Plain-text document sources
------------------------------
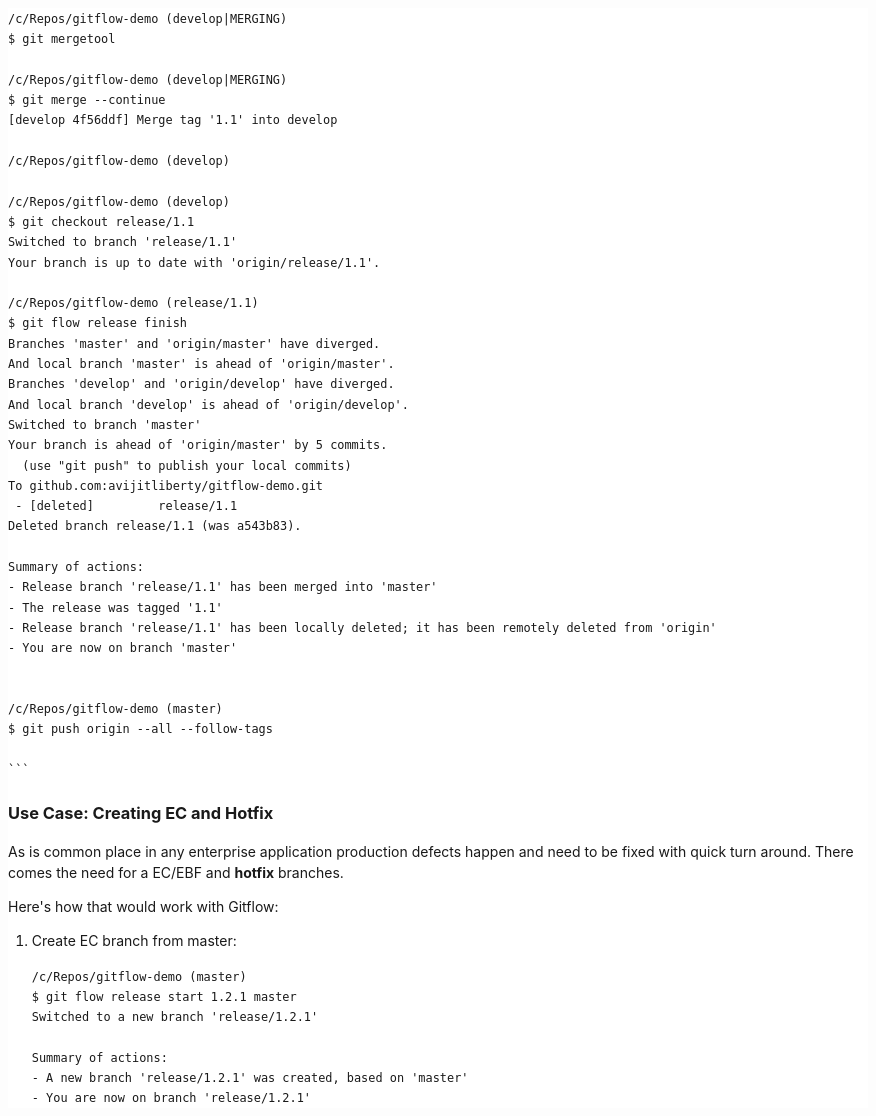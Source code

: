     /c/Repos/gitflow-demo (develop|MERGING)
    $ git mergetool

    /c/Repos/gitflow-demo (develop|MERGING)
    $ git merge --continue
    [develop 4f56ddf] Merge tag '1.1' into develop

    /c/Repos/gitflow-demo (develop)

    /c/Repos/gitflow-demo (develop)
    $ git checkout release/1.1
    Switched to branch 'release/1.1'
    Your branch is up to date with 'origin/release/1.1'.

    /c/Repos/gitflow-demo (release/1.1)
    $ git flow release finish
    Branches 'master' and 'origin/master' have diverged.
    And local branch 'master' is ahead of 'origin/master'.
    Branches 'develop' and 'origin/develop' have diverged.
    And local branch 'develop' is ahead of 'origin/develop'.
    Switched to branch 'master'
    Your branch is ahead of 'origin/master' by 5 commits.
      (use "git push" to publish your local commits)
    To github.com:avijitliberty/gitflow-demo.git
     - [deleted]         release/1.1
    Deleted branch release/1.1 (was a543b83).

    Summary of actions:
    - Release branch 'release/1.1' has been merged into 'master'
    - The release was tagged '1.1'
    - Release branch 'release/1.1' has been locally deleted; it has been remotely deleted from 'origin'
    - You are now on branch 'master'


    /c/Repos/gitflow-demo (master)
    $ git push origin --all --follow-tags

    ```

### Use Case: Creating EC and Hotfix

As is common place in any enterprise application production defects happen and need to be fixed with quick turn around. There comes the need for a EC/EBF and **hotfix** branches.

Here's how that would work with Gitflow:

1. Create EC branch from master:

    ```
    /c/Repos/gitflow-demo (master)
    $ git flow release start 1.2.1 master
    Switched to a new branch 'release/1.2.1'

    Summary of actions:
    - A new branch 'release/1.2.1' was created, based on 'master'
    - You are now on branch 'release/1.2.1'
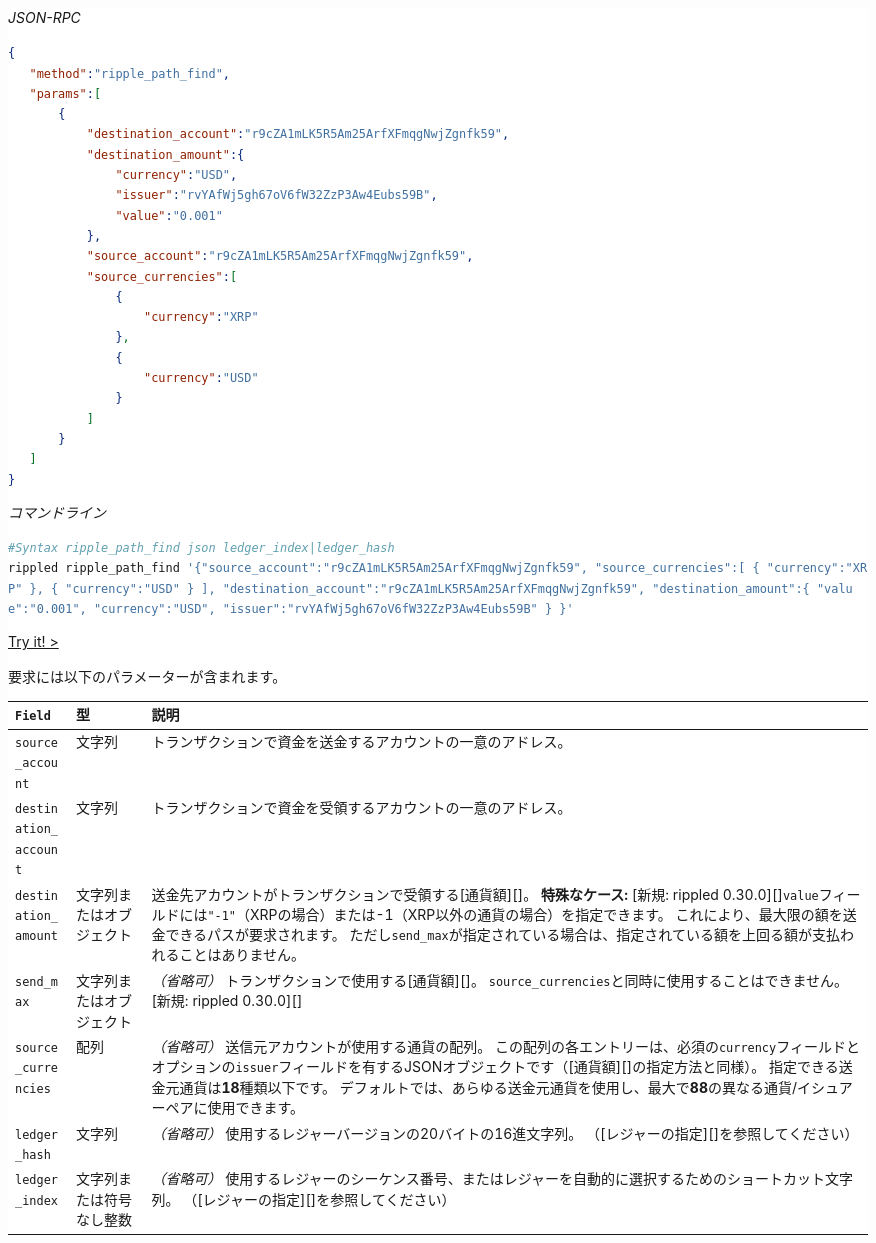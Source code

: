 *JSON-RPC*

```json
{
   "method":"ripple_path_find",
   "params":[
       {
           "destination_account":"r9cZA1mLK5R5Am25ArfXFmqgNwjZgnfk59",
           "destination_amount":{
               "currency":"USD",
               "issuer":"rvYAfWj5gh67oV6fW32ZzP3Aw4Eubs59B",
               "value":"0.001"
           },
           "source_account":"r9cZA1mLK5R5Am25ArfXFmqgNwjZgnfk59",
           "source_currencies":[
               {
                   "currency":"XRP"
               },
               {
                   "currency":"USD"
               }
           ]
       }
   ]
}
```

*コマンドライン*

```sh
#Syntax ripple_path_find json ledger_index|ledger_hash
rippled ripple_path_find '{"source_account":"r9cZA1mLK5R5Am25ArfXFmqgNwjZgnfk59", "source_currencies":[ { "currency":"XRP" }, { "currency":"USD" } ], "destination_account":"r9cZA1mLK5R5Am25ArfXFmqgNwjZgnfk59", "destination_amount":{ "value":"0.001", "currency":"USD", "issuer":"rvYAfWj5gh67oV6fW32ZzP3Aw4Eubs59B" } }'
```



[Try it! >](websocket-api-tool.html#ripple_path_find)

要求には以下のパラメーターが含まれます。

| `Field`               | 型            | 説明                                                                                                                                                                                                                |
|:--------------------- |:------------ |:----------------------------------------------------------------------------------------------------------------------------------------------------------------------------------------------------------------- |
| `source_account`      | 文字列          | トランザクションで資金を送金するアカウントの一意のアドレス。                                                                                                                                                                                    |
| `destination_account` | 文字列          | トランザクションで資金を受領するアカウントの一意のアドレス。                                                                                                                                                                                    |
| `destination_amount`  | 文字列またはオブジェクト | 送金先アカウントがトランザクションで受領する\[通貨額\]\[\]。 **特殊なケース:** \[新規: rippled 0.30.0\]\[\]`value`フィールドには`"-1"`（XRPの場合）または-1（XRP以外の通貨の場合）を指定できます。 これにより、最大限の額を送金できるパスが要求されます。 ただし`send_max`が指定されている場合は、指定されている額を上回る額が支払われることはありません。 |
| `send_max`            | 文字列またはオブジェクト | _（省略可）_ トランザクションで使用する\[通貨額\]\[\]。 `source_currencies`と同時に使用することはできません。 \[新規: rippled 0.30.0\]\[\]                                                                                                                 |
| `source_currencies`   | 配列           | _（省略可）_ 送信元アカウントが使用する通貨の配列。 この配列の各エントリーは、必須の`currency`フィールドとオプションの`issuer`フィールドを有するJSONオブジェクトです（\[通貨額\]\[\]の指定方法と同様）。 指定できる送金元通貨は**18**種類以下です。 デフォルトでは、あらゆる送金元通貨を使用し、最大で**88**の異なる通貨/イシュアーペアに使用できます。              |
| `ledger_hash`         | 文字列          | _（省略可）_ 使用するレジャーバージョンの20バイトの16進文字列。 （\[レジャーの指定\]\[\]を参照してください）                                                                                                                                                    |
| `ledger_index`        | 文字列または符号なし整数 | _（省略可）_ 使用するレジャーのシーケンス番号、またはレジャーを自動的に選択するためのショートカット文字列。 （\[レジャーの指定\]\[\]を参照してください）                                                                                                                                |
------------------------------
* _EXERCISE_:
Your output is the lines from the top of the entries through the line containing "flow release finish", exactly as they stand. No pictures belong in it.

* _COMPLETED EXERCISE_:
Source code

:     /c/Repos/gitflow-demo (develop|MERGING)
    $ git mergetool

    /c/Repos/gitflow-demo (develop|MERGING)
    $ git merge --continue
    [develop 4f56ddf] Merge tag '1.1' into develop

    /c/Repos/gitflow-demo (develop)

    /c/Repos/gitflow-demo (develop)
    $ git checkout release/1.1
    Switched to branch 'release/1.1'
    Your branch is up to date with 'origin/release/1.1'.

    /c/Repos/gitflow-demo (release/1.1)
    $ git flow release finish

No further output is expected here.